═══ SUPPLIED MATERIAL
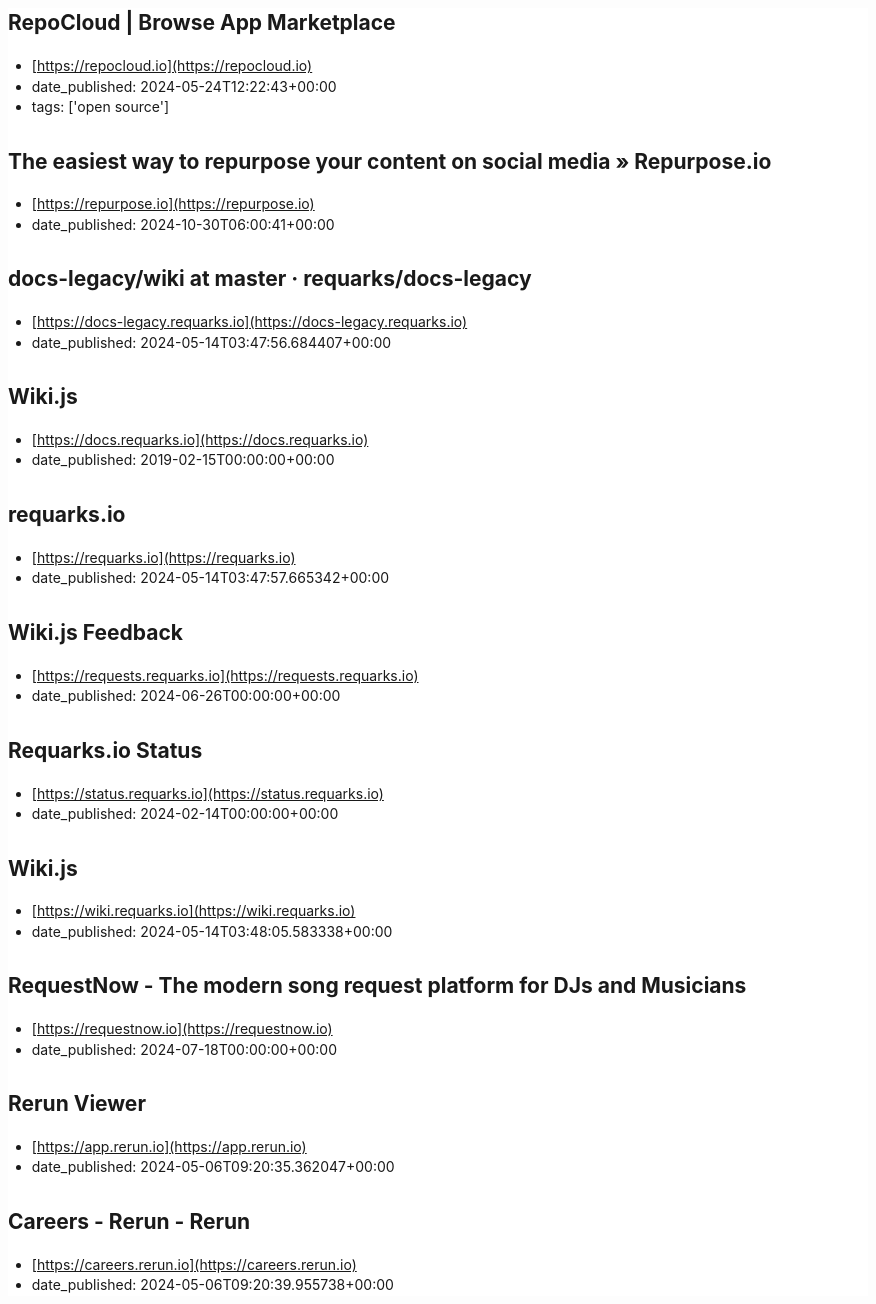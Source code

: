  ## RepoCloud | Browse App Marketplace
 - [https://repocloud.io](https://repocloud.io)
 - date_published: 2024-05-24T12:22:43+00:00
 - tags: ['open source']

 ## The easiest way to repurpose your content on social media » Repurpose.io
 - [https://repurpose.io](https://repurpose.io)
 - date_published: 2024-10-30T06:00:41+00:00

 ## docs-legacy/wiki at master · requarks/docs-legacy
 - [https://docs-legacy.requarks.io](https://docs-legacy.requarks.io)
 - date_published: 2024-05-14T03:47:56.684407+00:00

 ## Wiki.js
 - [https://docs.requarks.io](https://docs.requarks.io)
 - date_published: 2019-02-15T00:00:00+00:00

 ## requarks.io
 - [https://requarks.io](https://requarks.io)
 - date_published: 2024-05-14T03:47:57.665342+00:00

 ## Wiki.js Feedback
 - [https://requests.requarks.io](https://requests.requarks.io)
 - date_published: 2024-06-26T00:00:00+00:00

 ## Requarks.io Status
 - [https://status.requarks.io](https://status.requarks.io)
 - date_published: 2024-02-14T00:00:00+00:00

 ## Wiki.js
 - [https://wiki.requarks.io](https://wiki.requarks.io)
 - date_published: 2024-05-14T03:48:05.583338+00:00

 ## RequestNow - The modern song request platform for DJs  and Musicians
 - [https://requestnow.io](https://requestnow.io)
 - date_published: 2024-07-18T00:00:00+00:00

 ## Rerun Viewer
 - [https://app.rerun.io](https://app.rerun.io)
 - date_published: 2024-05-06T09:20:35.362047+00:00

 ## Careers - Rerun - Rerun
 - [https://careers.rerun.io](https://careers.rerun.io)
 - date_published: 2024-05-06T09:20:39.955738+00:00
══════
## EXERCISE DETAILS
Reproduce exactly the final stretch of the listing, starting at the line that contains "- [https://careers.rerun.io](https://careers.rerun.io)" and ending with the last line.

## YOUR SOLUTION
 - [https://careers.rerun.io](https://careers.rerun.io)
 - date_published: 2024-05-06T09:20:39.955738+00:00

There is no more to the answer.